Modest gains among energy names offset some of the losses despite volatile trade in crude oil.
Concern over the Greek debt crisis sparked general investor caution, and aspects of the Conservative federal government’s budget seen as harmful to financial shares helped push the banks and insurers, which make up some 35 percent of the index’s weight, down around 0.3 percent.
“We are seeing some weakness in the financials, most of that is due to some of the budget changes,” said Youssef Zohny, a portfolio manager at StennerZohny Investment Partners of Richardson GMP Ltd, referring to provisions to close a tax loophole and strengthen consumer protections.
Royal Bank of Canada declined 0.4 percent to C$79.99, while Canadian Imperial Bank of Commerce slipped 1.1 percent to C$96.00.
The Toronto Stock Exchange’s S&P/TSX composite index ended the day down 41.67 points, or 0.27 percent, at 15,304.77.
“People are also concerned about debt levels of the consumer, concerned about housing, concerned about the general sluggishness of the Canadian economy,” said Ian Nakamoto, director of research at MacDougall, MacDougall & MacTier.
Six of the index’s 10 main sectors ended lower, with major gold miners among the biggest drags as bullion fell.

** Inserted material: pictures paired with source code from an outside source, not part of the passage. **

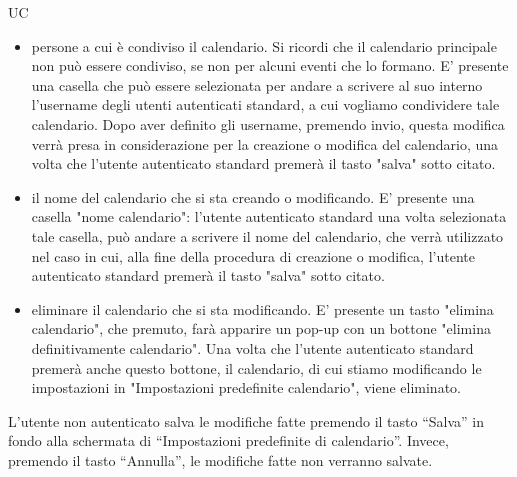 \begin{listaPersonale}{UC}
\begin{listaPersonale2}[UC] {}
\begin{enumerate}
\begin{itemize}
                          \item persone a cui è condiviso il calendario. Si ricordi che il calendario principale non può essere condiviso, se non per alcuni eventi che lo formano. E' presente una casella che può essere selezionata per andare a scrivere al suo interno l'username degli utenti autenticati standard, a cui vogliamo condividere tale calendario.
                                Dopo aver definito gli username, premendo invio, questa modifica verrà presa in considerazione per la creazione o modifica del calendario, una volta che l'utente autenticato standard premerà il tasto "salva" sotto citato.
                          \item il nome del calendario che si sta creando o modificando. E' presente una casella "nome calendario": l'utente autenticato standard una volta selezionata tale casella, può andare a scrivere il nome del calendario, che verrà utilizzato nel caso in cui, alla fine della procedura di creazione o modifica, l'utente autenticato standard premerà il tasto "salva" sotto citato.
                          \item eliminare il calendario che si sta modificando. E' presente un tasto "elimina calendario", che premuto, farà apparire un pop-up con un bottone "elimina definitivamente calendario". Una volta che l'utente autenticato standard premerà anche questo bottone, il calendario, di cui stiamo modificando le impostazioni in "Impostazioni predefinite calendario", viene eliminato.
                      \end{itemize}
                      L'utente non autenticato salva le modifiche fatte premendo il tasto “Salva” in fondo alla schermata di “Impostazioni predefinite di calendario”. Invece, premendo il tasto “Annulla”, le modifiche fatte non verranno salvate.
            \end{enumerate}


\end{listaPersonale2}
\end{listaPersonale}
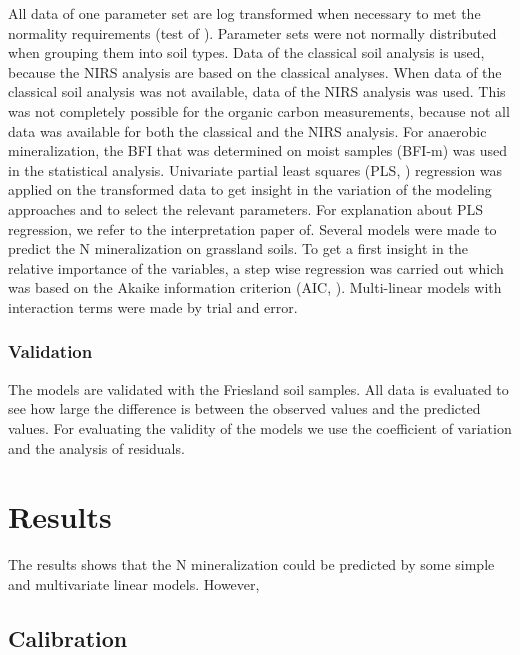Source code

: \documentclass[10pt,twoside,dutch,english]{report}
\begin{document}
All data of one parameter set are log transformed when necessary to met the normality requirements (test of \citet{Shapiro1965}). Parameter sets were not normally distributed when grouping them into soil types. Data of the classical soil analysis is used, because the NIRS analysis are based on the classical analyses. When data of the classical soil analysis was not available, data of the NIRS analysis was used. This was not completely possible for the organic carbon measurements, because not all data was available for both the classical and the NIRS analysis. For anaerobic mineralization, the BFI that was determined on moist samples (BFI-m) was used in the statistical analysis. 
Univariate partial least squares (PLS, \citep{Mevik2013}) regression was applied on the transformed data to get insight in the variation of the modeling approaches and to select the relevant parameters. For explanation about PLS regression, we refer to the interpretation paper of\citet{Garthwaite1994}. 
Several models were made to predict the N mineralization on grassland soils. To get a first insight in the relative importance of the variables, a step wise regression was carried out which was based on the Akaike information criterion (AIC, \citep{Sakamoto1986}). Multi-linear models with interaction terms were made by trial and error. 

\subsection{Validation}
The models are validated with the Friesland soil samples. All data is evaluated to see how large the difference is between the observed values and the predicted values. For evaluating the validity of the models we use the coefficient of variation and the analysis of residuals. 







\chapter{Results}

The results shows that the N mineralization could be predicted by some simple and multivariate linear models. However, 
\section{Calibration}
\end{document}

The overall materials group, ended 2.1 percent lower.
Goldcorp Inc dropped 3.2 percent to C$23.07, while Barrick Gold Corp slumped 4 percent to C$15.13. Agnico Eagle Mines Ltd sank 5.3 percent to close at C$35.58.
Energy names bucked the fortunes of their underlying commodity, however, gaining 0.2 percent overall despite U.S. crude prices seesawing over government data that showed both production declines and higher stockpiles.
“It’s not surprising to see a relief rally” for the badly beaten-up energy sector, Zohny said, “but for a more sustainable rally we’re definitely going to need to see fundamentals improve and there’s no indication that the supply and demand imbalance is fixing itself fast enough.”
Canadian Natural Resources added 0.9 percent to C$40.47, and Suncor Energy Inc gained 0.6 percent at C$40.14.
Oil and gas companies will report earnings in coming weeks, with investors eager to see which ones are able to operate effectively under the constraints of low prices.